=== About this exercise ===
Skip the images and copy each record exactly as written.

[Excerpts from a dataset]

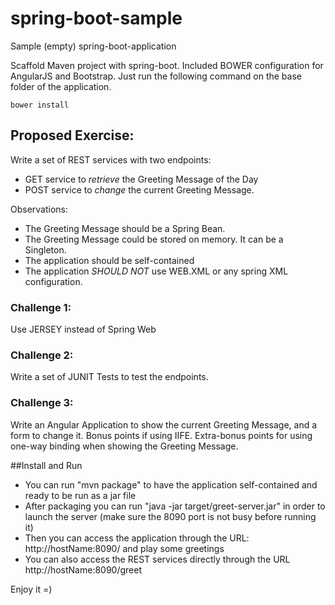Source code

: # spring-boot-sample
Sample (empty) spring-boot-application

Scaffold Maven project with spring-boot. Included BOWER configuration for AngularJS and Bootstrap. Just run the following command on the base folder of the application.

    bower install

## Proposed Exercise:
Write a set of REST services with two endpoints:

* GET service to *retrieve* the Greeting Message of the Day
* POST service to *change* the current Greeting Message.

Observations:
* The Greeting Message should be a Spring Bean.
* The Greeting Message could be stored on memory. It can be a Singleton. 
* The application should be self-contained
* The application *SHOULD NOT* use WEB.XML or any spring XML configuration.

### Challenge 1:
Use JERSEY instead of Spring Web

### Challenge 2:
Write a set of JUNIT Tests to test the endpoints.

### Challenge 3:
Write an Angular Application to show the current Greeting Message, and a form to change it. Bonus points if using IIFE. 
Extra-bonus points for using one-way binding when showing the Greeting Message.


##Install and Run
* You can run "mvn package" to have the application self-contained and ready to be run as a jar file
* After packaging you can run "java -jar target/greet-server.jar" in order to launch the server (make sure the 8090 port is not busy before running it)
* Then you can access the application through the URL: http://hostName:8090/ and play some greetings
* You can also access the REST services directly through the URL http://hostName:8090/greet

Enjoy it =)

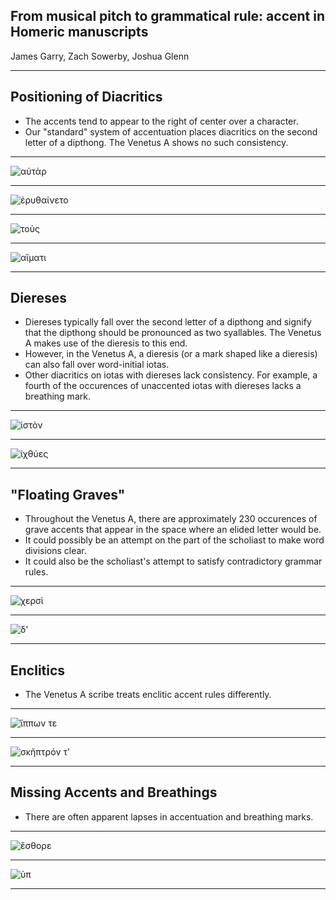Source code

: ## From musical pitch to grammatical rule: accent in Homeric manuscripts

James Garry, Zach Sowerby, Joshua Glenn

---

## Positioning of Diacritics
- The accents tend to appear to the right of center over a character.
- Our "standard" system of accentuation places diacritics on the second letter of a dipthong. The Venetus A shows no such consistency.

---

![αὐτὰρ](https://raw.githubusercontent.com/cjschu17/hcil-21/master/VA270RN-0440.jpg)

---

![ἐρυθαίνετο](https://raw.githubusercontent.com/cjschu17/hcil-21/master/ambiguousaccent.jpg)

---

![τοὺς](https://raw.githubusercontent.com/cjschu17/hcil-21/master/ambiguous2.jpg)

---

![αἵματι](https://raw.githubusercontent.com/cjschu17/hcil-21/master/haimati.jpg)

---

## Diereses
- Diereses typically fall over the second letter of a dipthong and signify that the dipthong should be pronounced as two syallables. The Venetus A makes use of the dieresis to this end.
- However, in the Venetus A, a dieresis (or a mark shaped like a dieresis) can also fall over word-initial iotas.
- Other diacritics on iotas with diereses lack consistency. For example, a fourth of the occurences of unaccented iotas with diereses lacks a breathing mark.

---

![ἱστὸν](https://raw.githubusercontent.com/cjschu17/hcil-21/master/VA012VN-0514.jpg)

---

![ἰχθύες](https://raw.githubusercontent.com/cjschu17/hcil-21/master/icthues.jpg)

---

## "Floating Graves"

- Throughout the Venetus A, there are approximately 230 occurences of grave accents that appear in the space where an elided letter would be.
- It could possibly be an attempt on the part of the scholiast to make word divisions clear.
- It could also be the scholiast's attempt to satisfy contradictory grammar rules.

---

![χερσὶ](https://raw.githubusercontent.com/cjschu17/hcil-21/master/chersi.jpg)

---

![δ'](https://raw.githubusercontent.com/cjschu17/hcil-21/master/d'.jpg)

---

## Enclitics
- The Venetus A scribe treats enclitic accent rules differently.

---

![ἵππων τε](https://raw.githubusercontent.com/cjschu17/hcil-21/master/hippwnte.jpg)

---

![σκῆπτρόν τ'](https://raw.githubusercontent.com/cjschu17/hcil-21/master/skeptronte.jpg)

---

## Missing Accents and Breathings
- There are often apparent lapses in accentuation and breathing marks.

---

![ἔσθορε](https://raw.githubusercontent.com/cjschu17/hcil-21/master/hodesthore.jpg)

---

![ὑπ](https://raw.githubusercontent.com/cjschu17/hcil-21/master/hupoo.jpg)

---
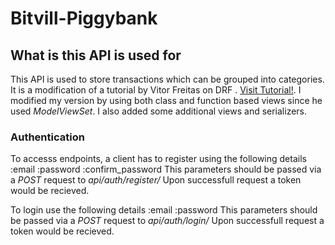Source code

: # Bitvill-Piggybank

## What is this API is used for

This API is used to store transactions which can be grouped into categories. It is a modification of a tutorial by Vitor Freitas on DRF . [Visit Tutorial!](https://youtube.com/playlist?list=PLLxk3TkuAYnrO32ABtQyw2hLRWt1BUrhj). I modified my version by using both class and function based views since he used *ModelViewSet*. I also added some additional views and serializers.

### Authentication
To accesss endpoints, a client has to register using the following details
:email
:password
:confirm_password
This parameters should be passed via a *POST* request to *api/auth/register/*
Upon successfull request a token would be recieved.

To login use the following details
:email
:password
This parameters should be passed via a *POST* request to *api/auth/login/*
Upon successfull request a token would be recieved.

=== Response to the exercise ===
Source code

: # spring-boot-sample
Sample (empty) spring-boot-application

Scaffold Maven project with spring-boot. Included BOWER configuration for AngularJS and Bootstrap. Just run the following command on the base folder of the application.

    bower install

## Proposed Exercise:
Write a set of REST services with two endpoints:

* GET service to *retrieve* the Greeting Message of the Day
* POST service to *change* the current Greeting Message.

Observations:
* The Greeting Message should be a Spring Bean.
* The Greeting Message could be stored on memory. It can be a Singleton. 
* The application should be self-contained
* The application *SHOULD NOT* use WEB.XML or any spring XML configuration.

### Challenge 1:
Use JERSEY instead of Spring Web

### Challenge 2:
Write a set of JUNIT Tests to test the endpoints.

### Challenge 3:
Write an Angular Application to show the current Greeting Message, and a form to change it. Bonus points if using IIFE. 
Extra-bonus points for using one-way binding when showing the Greeting Message.


##Install and Run
* You can run "mvn package" to have the application self-contained and ready to be run as a jar file
* After packaging you can run "java -jar target/greet-server.jar" in order to launch the server (make sure the 8090 port is not busy before running it)
* Then you can access the application through the URL: http://hostName:8090/ and play some greetings
* You can also access the REST services directly through the URL http://hostName:8090/greet

Enjoy it =)

Source code

: ## From musical pitch to grammatical rule: accent in Homeric manuscripts

James Garry, Zach Sowerby, Joshua Glenn

---

## Positioning of Diacritics
- The accents tend to appear to the right of center over a character.
- Our "standard" system of accentuation places diacritics on the second letter of a dipthong. The Venetus A shows no such consistency.

---

![αὐτὰρ](https://raw.githubusercontent.com/cjschu17/hcil-21/master/VA270RN-0440.jpg)

---

![ἐρυθαίνετο](https://raw.githubusercontent.com/cjschu17/hcil-21/master/ambiguousaccent.jpg)

---

![τοὺς](https://raw.githubusercontent.com/cjschu17/hcil-21/master/ambiguous2.jpg)

---

![αἵματι](https://raw.githubusercontent.com/cjschu17/hcil-21/master/haimati.jpg)

---

## Diereses
- Diereses typically fall over the second letter of a dipthong and signify that the dipthong should be pronounced as two syallables. The Venetus A makes use of the dieresis to this end.
- However, in the Venetus A, a dieresis (or a mark shaped like a dieresis) can also fall over word-initial iotas.
- Other diacritics on iotas with diereses lack consistency. For example, a fourth of the occurences of unaccented iotas with diereses lacks a breathing mark.

---

![ἱστὸν](https://raw.githubusercontent.com/cjschu17/hcil-21/master/VA012VN-0514.jpg)

---

![ἰχθύες](https://raw.githubusercontent.com/cjschu17/hcil-21/master/icthues.jpg)

---

## "Floating Graves"

- Throughout the Venetus A, there are approximately 230 occurences of grave accents that appear in the space where an elided letter would be.
- It could possibly be an attempt on the part of the scholiast to make word divisions clear.
- It could also be the scholiast's attempt to satisfy contradictory grammar rules.

---

![χερσὶ](https://raw.githubusercontent.com/cjschu17/hcil-21/master/chersi.jpg)

---

![δ'](https://raw.githubusercontent.com/cjschu17/hcil-21/master/d'.jpg)

---

## Enclitics
- The Venetus A scribe treats enclitic accent rules differently.

---

![ἵππων τε](https://raw.githubusercontent.com/cjschu17/hcil-21/master/hippwnte.jpg)

---

![σκῆπτρόν τ'](https://raw.githubusercontent.com/cjschu17/hcil-21/master/skeptronte.jpg)

---

## Missing Accents and Breathings
- There are often apparent lapses in accentuation and breathing marks.

---

![ἔσθορε](https://raw.githubusercontent.com/cjschu17/hcil-21/master/hodesthore.jpg)

---

![ὑπ](https://raw.githubusercontent.com/cjschu17/hcil-21/master/hupoo.jpg)

---
Source code

: # Bitvill-Piggybank

## What is this API is used for

This API is used to store transactions which can be grouped into categories. It is a modification of a tutorial by Vitor Freitas on DRF . [Visit Tutorial!](https://youtube.com/playlist?list=PLLxk3TkuAYnrO32ABtQyw2hLRWt1BUrhj). I modified my version by using both class and function based views since he used *ModelViewSet*. I also added some additional views and serializers.

### Authentication
To accesss endpoints, a client has to register using the following details
:email
:password
:confirm_password
This parameters should be passed via a *POST* request to *api/auth/register/*
Upon successfull request a token would be recieved.

To login use the following details
:email
:password
This parameters should be passed via a *POST* request to *api/auth/login/*
Upon successfull request a token would be recieved.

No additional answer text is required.